It does not mean that they did not practice it, twenty fleet problems and exercises from the end of WW I to the beginning of WW II (almost annual at sea validation exercises of current theory) occurred, but it is no substitute for a fighting tradition that involves more than river gunboats and blockades of enemy ports or confused ambuscades of fleeing enemy ships. The wartime examples of American fleet evolutions were their civil war riverine operations, port blockades of that same war, and the Spanish American War, the frank embarrassment and chaos of the naval melee of Santiago de Cuba and the target practice at sitting ducks at Manila Bay.
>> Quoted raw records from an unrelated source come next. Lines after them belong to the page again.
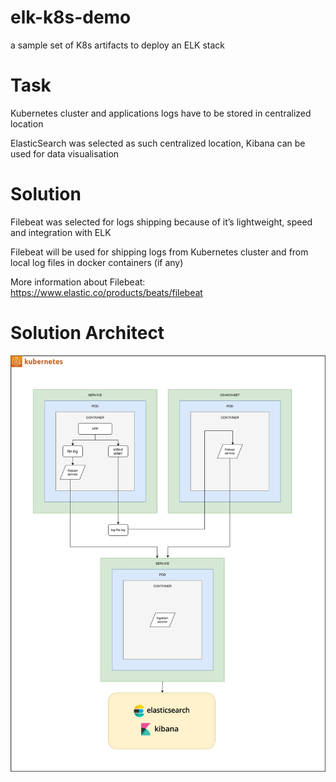 # elk-k8s-demo
a sample set of K8s artifacts to deploy an ELK stack 

# Task
Kubernetes cluster and applications logs have to be stored in centralized location

ElasticSearch was selected as such centralized location, Kibana can be used for data visualisation

# Solution
Filebeat was selected for logs shipping because of it’s lightweight, speed and integration with ELK

Filebeat will be used for shipping logs from Kubernetes cluster and from local log files in docker containers (if any)

More information about Filebeat: https://www.elastic.co/products/beats/filebeat


# Solution Architect

![aws elk](elk.jpg) 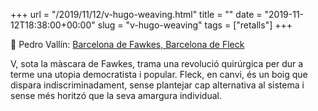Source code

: +++
url = "/2019/11/12/v-hugo-weaving.html"
title = ""
date = "2019-11-12T18:38:00+00:00"
slug = "v-hugo-weaving"
tags = ["retalls"]
+++

📎 Pedro Vallín: [Barcelona de Fawkes, Barcelona de Fleck](https://www.lavanguardia.com/politica/20191104/471354816385/joker-v-de-vendetta-campana-electoral-barcelona.html)

V, sota la màscara de Fawkes, trama una revolució quirúrgica per dur a terme una utopia democratista i popular. Fleck, en canvi, és un boig que dispara indiscriminadament, sense plantejar cap alternativa al sistema i sense més horitzó que la seva amargura individual.
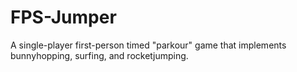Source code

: # FPS-Jumper
A single-player first-person timed "parkour" game that implements bunnyhopping, surfing, and rocketjumping.
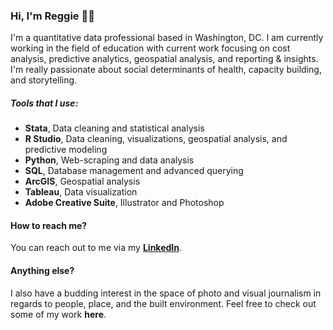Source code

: ### Hi, I'm Reggie 👋🏾
<p>I'm a quantitative data professional based in Washington, DC. I am currently working in the field of education with current work focusing on cost analysis, predictive analytics, geospatial analysis, and reporting & insights. I'm really passionate about social determinants of health, capacity building, and storytelling. </p>

##### Tools that I use:
- **Stata**, Data cleaning and statistical analysis 
- **R Studio**, Data cleaning, visualizations, geospatial analysis, and predictive modeling 
- **Python**, Web-scraping and data analysis 
- **SQL**, Database management and advanced querying 
- **ArcGIS**, Geospatial analysis 
- **Tableau**, Data visualization 
- **Adobe Creative Suite**, Illustrator and Photoshop 

#### How to reach me?
You can reach out to me via my **[LinkedIn]([https://www.linkedin.com/in/reginaldjferrell/])**. 

#### Anything else?
I also have a budding interest in the space of photo and visual journalism in regards to people, place, and the built environment. Feel free to check out some of my work **here**.  

<!--
**ReginaldJFerrell/ReginaldJFerrell** is a ✨ _special_ ✨ repository because its `README.md` (this file) appears on your GitHub profile.

Here are some ideas to get you started:

- 🔭 I’m currently working on ...
- 🌱 I’m currently learning ...
- 👯 I’m looking to collaborate on ...
- 🤔 I’m looking for help with ...
- 💬 Ask me about ...
- 📫 How to reach me: ...
- 😄 Pronouns: ...
- ⚡ Fun fact: ...
-->
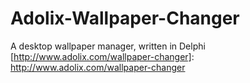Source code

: # Adolix-Wallpaper-Changer
A desktop wallpaper manager, written in Delphi [http://www.adolix.com/wallpaper-changer]: http://www.adolix.com/wallpaper-changer

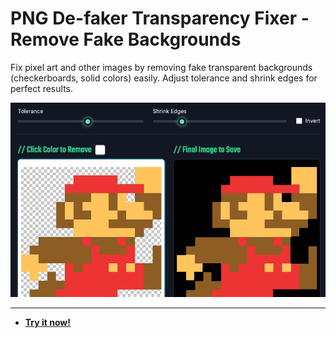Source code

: # PNG De-faker Transparency Fixer - Remove Fake Backgrounds

Fix pixel art and other images by removing fake transparent backgrounds (checkerboards, solid colors) easily. Adjust tolerance and shrink edges for perfect results.

![PNG De-faker Transparency Fixer - Remove Fake Backgrounds Screenshot](https://raw.githubusercontent.com/ChrisPirillo/png-defaker/main/assets/screenshot.png)

---

* **[Try it now!](https://pirillo.com/arcade/png-defaker.html)**
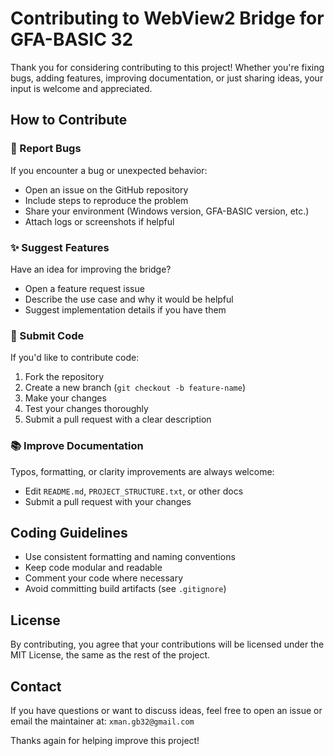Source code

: # Contributing to WebView2 Bridge for GFA-BASIC 32

Thank you for considering contributing to this project! Whether you're fixing bugs,
adding features, improving documentation, or just sharing ideas, your input is
welcome and appreciated.

## How to Contribute

### 🐛 Report Bugs

If you encounter a bug or unexpected behavior:

- Open an issue on the GitHub repository
- Include steps to reproduce the problem
- Share your environment (Windows version, GFA-BASIC version, etc.)
- Attach logs or screenshots if helpful

### ✨ Suggest Features

Have an idea for improving the bridge?

- Open a feature request issue
- Describe the use case and why it would be helpful
- Suggest implementation details if you have them

### 🔧 Submit Code

If you'd like to contribute code:

1. Fork the repository
2. Create a new branch (`git checkout -b feature-name`)
3. Make your changes
4. Test your changes thoroughly
5. Submit a pull request with a clear description

### 📚 Improve Documentation

Typos, formatting, or clarity improvements are always welcome:

- Edit `README.md`, `PROJECT_STRUCTURE.txt`, or other docs
- Submit a pull request with your changes

## Coding Guidelines

- Use consistent formatting and naming conventions
- Keep code modular and readable
- Comment your code where necessary
- Avoid committing build artifacts (see `.gitignore`)

## License

By contributing, you agree that your contributions will be licensed under the
MIT License, the same as the rest of the project.

## Contact

If you have questions or want to discuss ideas, feel free to open an issue or
email the maintainer at: `xman.gb32@gmail.com`

Thanks again for helping improve this project!
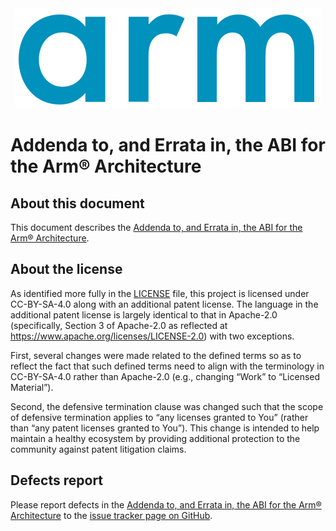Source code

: <div align="center">
   <img src="Arm_logo_blue_RGB.svg" />
</div>

# Addenda to, and Errata in, the ABI for the Arm® Architecture


## About this document

This document describes the [Addenda to, and Errata in, the ABI for the Arm®
Architecture](addenda32.rst).

## About the license

As identified more fully in the [LICENSE](LICENSE) file, this project
is licensed under CC-BY-SA-4.0 along with an additional patent
license.  The language in the additional patent license is largely
identical to that in Apache-2.0 (specifically, Section 3 of Apache-2.0
as reflected at https://www.apache.org/licenses/LICENSE-2.0) with two
exceptions.

First, several changes were made related to the defined terms so as to
reflect the fact that such defined terms need to align with the
terminology in CC-BY-SA-4.0 rather than Apache-2.0 (e.g., changing
“Work” to “Licensed Material”).

Second, the defensive termination clause was changed such that the
scope of defensive termination applies to “any licenses granted to
You” (rather than “any patent licenses granted to You”).  This change
is intended to help maintain a healthy ecosystem by providing
additional protection to the community against patent litigation
claims.

## Defects report

Please report defects in the [Addenda to, and Errata in, the ABI for the Arm®
Architecture](addenda32.rst) to the [issue tracker page on
GitHub](https://github.com/ARM-software/abi-aa/issues).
This does not mean that the American fleets involved in those evolutions and the admirals (Rogers, Dupont, Farragut, Dhalgren, Porter, Schley and Dewey) did not have severe (and I mean severe) fleet control problems and somehow managed by flag signal, signal rocket, blinker, and Bell infra-phone figure out in the midst of their battles to keep everyone together and on the same page, in frank imitation of British methods of the day, but it was always a case of "stick together, follow the flagship in line ahead, keep a sharp lookout and don't collide with each other." Brooklyn and Texas and Oregon especially illustrate this kind of American chaos at Santiago de Cuba, but Baltimore and Olympia had their moments at Manila Bay and this was when it was broad daylight and everyone understood Dewey's instructions to stay in line and follow him at least 4 cables apart.

Midway, oh Midway!

I'm sure some of the English posters on this board are familiar with Midway, but there is recent scholarship (declassified or first source re-examined) that makes a fresh approach on what really happened on the American side important to be undertaken. I mean the communications side of the affair. If Jutland's communication story is a bit confused to me because I am not certain how weather effects futzed radio communications, then I am in a better position to explain how fickle radio is when in a more "modern" setting in the American case.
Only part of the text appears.